What the task requires
Reproduce, character for character, the lines below from the first through the one with "### Properties". Leave pictures out.

Dataset
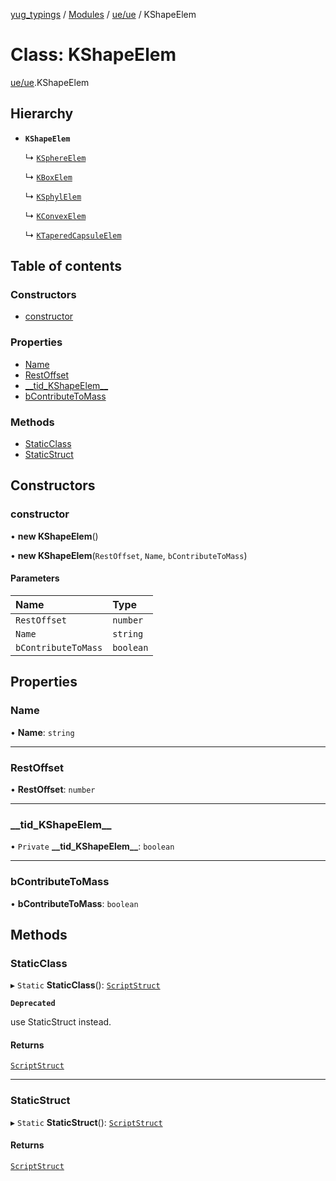 [yug_typings](../README.md) / [Modules](../modules.md) / [ue/ue](../modules/ue_ue.md) / KShapeElem

# Class: KShapeElem

[ue/ue](../modules/ue_ue.md).KShapeElem

## Hierarchy

- **`KShapeElem`**

  ↳ [`KSphereElem`](ue_ue.KSphereElem.md)

  ↳ [`KBoxElem`](ue_ue.KBoxElem.md)

  ↳ [`KSphylElem`](ue_ue.KSphylElem.md)

  ↳ [`KConvexElem`](ue_ue.KConvexElem.md)

  ↳ [`KTaperedCapsuleElem`](ue_ue.KTaperedCapsuleElem.md)

## Table of contents

### Constructors

- [constructor](ue_ue.KShapeElem.md#constructor)

### Properties

- [Name](ue_ue.KShapeElem.md#name)
- [RestOffset](ue_ue.KShapeElem.md#restoffset)
- [\_\_tid\_KShapeElem\_\_](ue_ue.KShapeElem.md#__tid_kshapeelem__)
- [bContributeToMass](ue_ue.KShapeElem.md#bcontributetomass)

### Methods

- [StaticClass](ue_ue.KShapeElem.md#staticclass)
- [StaticStruct](ue_ue.KShapeElem.md#staticstruct)

## Constructors

### constructor

• **new KShapeElem**()

• **new KShapeElem**(`RestOffset`, `Name`, `bContributeToMass`)

#### Parameters

| Name | Type |
| :------ | :------ |
| `RestOffset` | `number` |
| `Name` | `string` |
| `bContributeToMass` | `boolean` |

## Properties

### Name

• **Name**: `string`

___

### RestOffset

• **RestOffset**: `number`

___

### \_\_tid\_KShapeElem\_\_

• `Private` **\_\_tid\_KShapeElem\_\_**: `boolean`

___

### bContributeToMass

• **bContributeToMass**: `boolean`

## Methods

### StaticClass

▸ `Static` **StaticClass**(): [`ScriptStruct`](ue_ue.ScriptStruct.md)

**`Deprecated`**

use StaticStruct instead.

#### Returns

[`ScriptStruct`](ue_ue.ScriptStruct.md)

___

### StaticStruct

▸ `Static` **StaticStruct**(): [`ScriptStruct`](ue_ue.ScriptStruct.md)

#### Returns

[`ScriptStruct`](ue_ue.ScriptStruct.md)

Answer area
 [yug_typings](../README.md) / [Modules](../modules.md) / [ue/ue](../modules/ue_ue.md) / KShapeElem

# Class: KShapeElem

[ue/ue](../modules/ue_ue.md).KShapeElem

## Hierarchy

- **`KShapeElem`**

  ↳ [`KSphereElem`](ue_ue.KSphereElem.md)

  ↳ [`KBoxElem`](ue_ue.KBoxElem.md)

  ↳ [`KSphylElem`](ue_ue.KSphylElem.md)

  ↳ [`KConvexElem`](ue_ue.KConvexElem.md)

  ↳ [`KTaperedCapsuleElem`](ue_ue.KTaperedCapsuleElem.md)

## Table of contents

### Constructors

- [constructor](ue_ue.KShapeElem.md#constructor)

### Properties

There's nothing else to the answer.